Without apps, smartphones aren’t so smart. Without productivity apps, they aren’t so useful either. The problem is that there are more than a million apps in the Google Play Store and Apple App Store, and hundreds of thousands in the Windows Phone Store.
Some are great, many are good, and a lot are junk. Given the glut, how are moms, dads, and recent grads to separate the good from the bad?
They simply need to ask the team at TechnologyGuide for downloading advice.
The apps listed here are all productivity focused, and most are either free or inexpensive, and fairly new to the scene. So even though they aren’t listed here, popular apps like Evernote and Google Maps will top any best-of list. Also, if you’re interested in great productivity apps that happen to be a bit older, check out this list 38 must-have Android, iOS, and Windows Phone Apps from last year.
Best iOS Apps
SuperBeam speeds up the often laborious process of transferring files between your phone and PC. The popular Android app recently made its way to iOS, and it’s one of the best at what it does.
CircleBack is an iOS app that makes updating your contacts list a hands-free experience
TL;DR Email is a new email client for iPhones that tries to make your emails more like text messages. For those not in the know, TL;DR stands for Too Long; Didn’t Read.
Microsoft re-branded its recently acquired Accompli app as Outlook for mobile, but emailing with it is just as functional as it’s ever been.

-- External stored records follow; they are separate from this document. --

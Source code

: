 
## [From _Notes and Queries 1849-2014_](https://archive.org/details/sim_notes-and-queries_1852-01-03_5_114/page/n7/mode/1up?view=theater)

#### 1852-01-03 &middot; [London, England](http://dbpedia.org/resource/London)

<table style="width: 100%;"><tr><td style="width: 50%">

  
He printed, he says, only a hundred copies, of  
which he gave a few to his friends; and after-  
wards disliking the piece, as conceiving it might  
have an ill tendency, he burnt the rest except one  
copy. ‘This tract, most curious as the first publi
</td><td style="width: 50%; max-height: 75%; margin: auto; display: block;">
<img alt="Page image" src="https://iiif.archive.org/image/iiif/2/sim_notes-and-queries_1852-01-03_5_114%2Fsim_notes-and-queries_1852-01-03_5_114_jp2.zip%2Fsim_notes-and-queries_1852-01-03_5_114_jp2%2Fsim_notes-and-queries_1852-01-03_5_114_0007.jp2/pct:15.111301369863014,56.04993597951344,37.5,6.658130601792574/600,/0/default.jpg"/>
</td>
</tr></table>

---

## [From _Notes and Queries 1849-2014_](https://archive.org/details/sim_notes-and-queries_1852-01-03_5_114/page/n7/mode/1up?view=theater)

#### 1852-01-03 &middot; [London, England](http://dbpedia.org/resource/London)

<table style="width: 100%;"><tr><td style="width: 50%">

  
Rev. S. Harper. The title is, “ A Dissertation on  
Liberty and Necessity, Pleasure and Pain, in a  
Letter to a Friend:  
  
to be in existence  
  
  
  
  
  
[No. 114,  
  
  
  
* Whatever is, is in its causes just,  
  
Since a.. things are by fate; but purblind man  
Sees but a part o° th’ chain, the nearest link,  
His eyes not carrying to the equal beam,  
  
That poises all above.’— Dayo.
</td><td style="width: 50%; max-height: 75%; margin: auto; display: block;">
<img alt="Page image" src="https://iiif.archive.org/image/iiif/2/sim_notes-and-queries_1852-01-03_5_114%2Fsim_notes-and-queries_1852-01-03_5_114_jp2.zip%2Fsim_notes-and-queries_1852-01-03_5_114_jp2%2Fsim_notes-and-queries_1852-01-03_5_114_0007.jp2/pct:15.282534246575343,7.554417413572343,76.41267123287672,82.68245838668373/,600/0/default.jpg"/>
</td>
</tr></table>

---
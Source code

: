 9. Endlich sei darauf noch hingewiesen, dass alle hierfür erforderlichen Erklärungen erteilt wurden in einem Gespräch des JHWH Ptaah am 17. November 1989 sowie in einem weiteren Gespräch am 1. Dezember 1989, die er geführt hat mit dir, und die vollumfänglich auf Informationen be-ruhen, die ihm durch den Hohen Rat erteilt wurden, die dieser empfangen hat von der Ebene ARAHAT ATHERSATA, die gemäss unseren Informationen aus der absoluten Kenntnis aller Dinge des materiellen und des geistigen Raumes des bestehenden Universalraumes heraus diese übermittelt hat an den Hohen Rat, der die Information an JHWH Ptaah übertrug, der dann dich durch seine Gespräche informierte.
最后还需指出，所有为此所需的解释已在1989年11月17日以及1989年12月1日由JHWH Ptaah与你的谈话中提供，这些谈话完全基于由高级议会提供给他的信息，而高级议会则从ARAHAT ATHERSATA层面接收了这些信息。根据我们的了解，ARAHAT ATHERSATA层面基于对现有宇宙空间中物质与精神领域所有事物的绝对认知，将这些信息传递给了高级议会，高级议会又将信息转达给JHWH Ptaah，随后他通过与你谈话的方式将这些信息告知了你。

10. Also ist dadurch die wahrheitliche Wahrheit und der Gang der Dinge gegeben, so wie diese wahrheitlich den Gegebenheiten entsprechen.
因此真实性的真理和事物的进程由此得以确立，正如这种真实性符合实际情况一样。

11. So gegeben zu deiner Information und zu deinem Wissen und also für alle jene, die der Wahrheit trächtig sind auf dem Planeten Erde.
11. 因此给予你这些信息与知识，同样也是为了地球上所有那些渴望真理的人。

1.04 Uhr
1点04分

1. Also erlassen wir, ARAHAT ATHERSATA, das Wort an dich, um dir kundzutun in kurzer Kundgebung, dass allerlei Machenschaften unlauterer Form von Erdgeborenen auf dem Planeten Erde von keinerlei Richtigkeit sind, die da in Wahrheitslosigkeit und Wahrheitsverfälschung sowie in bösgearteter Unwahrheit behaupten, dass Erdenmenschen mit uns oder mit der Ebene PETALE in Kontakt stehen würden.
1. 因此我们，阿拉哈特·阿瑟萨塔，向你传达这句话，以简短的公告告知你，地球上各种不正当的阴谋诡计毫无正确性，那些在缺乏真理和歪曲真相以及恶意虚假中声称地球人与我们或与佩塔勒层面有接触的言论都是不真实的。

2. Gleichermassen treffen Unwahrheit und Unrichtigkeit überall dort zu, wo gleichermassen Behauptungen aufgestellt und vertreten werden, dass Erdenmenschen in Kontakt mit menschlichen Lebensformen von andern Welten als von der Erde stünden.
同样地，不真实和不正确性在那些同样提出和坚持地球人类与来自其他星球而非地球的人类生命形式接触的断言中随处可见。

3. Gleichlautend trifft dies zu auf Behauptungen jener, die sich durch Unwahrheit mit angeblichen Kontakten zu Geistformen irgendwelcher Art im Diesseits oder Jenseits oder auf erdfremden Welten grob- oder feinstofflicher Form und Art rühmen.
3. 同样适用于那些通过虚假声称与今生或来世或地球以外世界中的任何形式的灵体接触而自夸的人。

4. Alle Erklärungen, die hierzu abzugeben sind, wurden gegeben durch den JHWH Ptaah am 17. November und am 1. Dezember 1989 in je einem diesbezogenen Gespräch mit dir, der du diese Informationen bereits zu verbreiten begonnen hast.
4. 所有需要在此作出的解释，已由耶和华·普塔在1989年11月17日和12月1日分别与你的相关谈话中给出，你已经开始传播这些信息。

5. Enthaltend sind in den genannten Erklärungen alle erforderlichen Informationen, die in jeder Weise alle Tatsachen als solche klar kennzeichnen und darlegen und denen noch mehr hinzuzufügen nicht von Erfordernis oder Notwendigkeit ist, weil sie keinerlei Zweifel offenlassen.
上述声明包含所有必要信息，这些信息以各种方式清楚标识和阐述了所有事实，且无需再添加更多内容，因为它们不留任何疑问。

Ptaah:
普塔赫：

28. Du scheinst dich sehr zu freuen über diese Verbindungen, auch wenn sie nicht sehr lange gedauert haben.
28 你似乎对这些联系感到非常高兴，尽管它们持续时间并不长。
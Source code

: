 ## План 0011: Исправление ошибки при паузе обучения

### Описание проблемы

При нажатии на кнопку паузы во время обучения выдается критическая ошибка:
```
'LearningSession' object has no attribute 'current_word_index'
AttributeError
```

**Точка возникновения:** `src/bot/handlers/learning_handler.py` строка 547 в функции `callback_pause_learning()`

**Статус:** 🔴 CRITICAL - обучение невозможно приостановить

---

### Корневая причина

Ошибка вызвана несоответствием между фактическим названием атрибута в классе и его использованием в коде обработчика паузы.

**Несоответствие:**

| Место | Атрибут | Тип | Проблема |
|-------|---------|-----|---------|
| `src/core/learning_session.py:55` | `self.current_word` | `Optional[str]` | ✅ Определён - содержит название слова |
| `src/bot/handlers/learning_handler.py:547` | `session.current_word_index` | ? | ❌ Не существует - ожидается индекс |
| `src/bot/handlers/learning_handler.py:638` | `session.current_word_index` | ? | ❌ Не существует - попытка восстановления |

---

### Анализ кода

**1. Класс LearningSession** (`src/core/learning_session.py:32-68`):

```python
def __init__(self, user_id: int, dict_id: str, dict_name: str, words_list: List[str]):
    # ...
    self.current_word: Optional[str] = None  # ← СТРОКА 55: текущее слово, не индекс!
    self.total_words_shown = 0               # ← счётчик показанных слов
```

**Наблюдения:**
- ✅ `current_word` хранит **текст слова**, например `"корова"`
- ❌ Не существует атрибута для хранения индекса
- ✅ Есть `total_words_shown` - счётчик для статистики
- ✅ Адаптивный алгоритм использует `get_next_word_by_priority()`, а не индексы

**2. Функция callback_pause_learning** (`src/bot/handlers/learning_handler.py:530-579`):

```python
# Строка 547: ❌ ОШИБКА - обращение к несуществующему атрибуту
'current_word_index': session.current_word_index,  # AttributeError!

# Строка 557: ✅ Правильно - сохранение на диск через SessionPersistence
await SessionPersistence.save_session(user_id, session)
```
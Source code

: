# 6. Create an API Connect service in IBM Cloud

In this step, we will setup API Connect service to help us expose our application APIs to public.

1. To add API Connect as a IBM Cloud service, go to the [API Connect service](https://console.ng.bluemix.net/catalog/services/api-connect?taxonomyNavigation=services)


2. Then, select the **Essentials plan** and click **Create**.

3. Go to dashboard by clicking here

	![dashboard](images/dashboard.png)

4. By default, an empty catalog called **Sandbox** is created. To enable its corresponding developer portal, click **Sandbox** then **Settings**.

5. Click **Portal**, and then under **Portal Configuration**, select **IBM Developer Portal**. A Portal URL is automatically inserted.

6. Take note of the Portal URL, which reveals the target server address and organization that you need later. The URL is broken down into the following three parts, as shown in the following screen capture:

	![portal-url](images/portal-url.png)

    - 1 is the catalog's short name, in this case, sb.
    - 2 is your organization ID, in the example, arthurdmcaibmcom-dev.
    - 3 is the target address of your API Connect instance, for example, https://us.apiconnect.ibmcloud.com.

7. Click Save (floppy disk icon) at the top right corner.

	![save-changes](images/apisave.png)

What time of the day do you work best? A new app called OU Brainwave answers that for you with a series of short mobile games.
Workflow strengthens the possibilities of IFTTT-style automated commands for your iPhone but never feels difficult to grasp.
Skype Qik is a group video messaging app that tries, somewhat successfully, to keep the long-standing service from being eclipsed by the Snapchats and Wickrs of the world.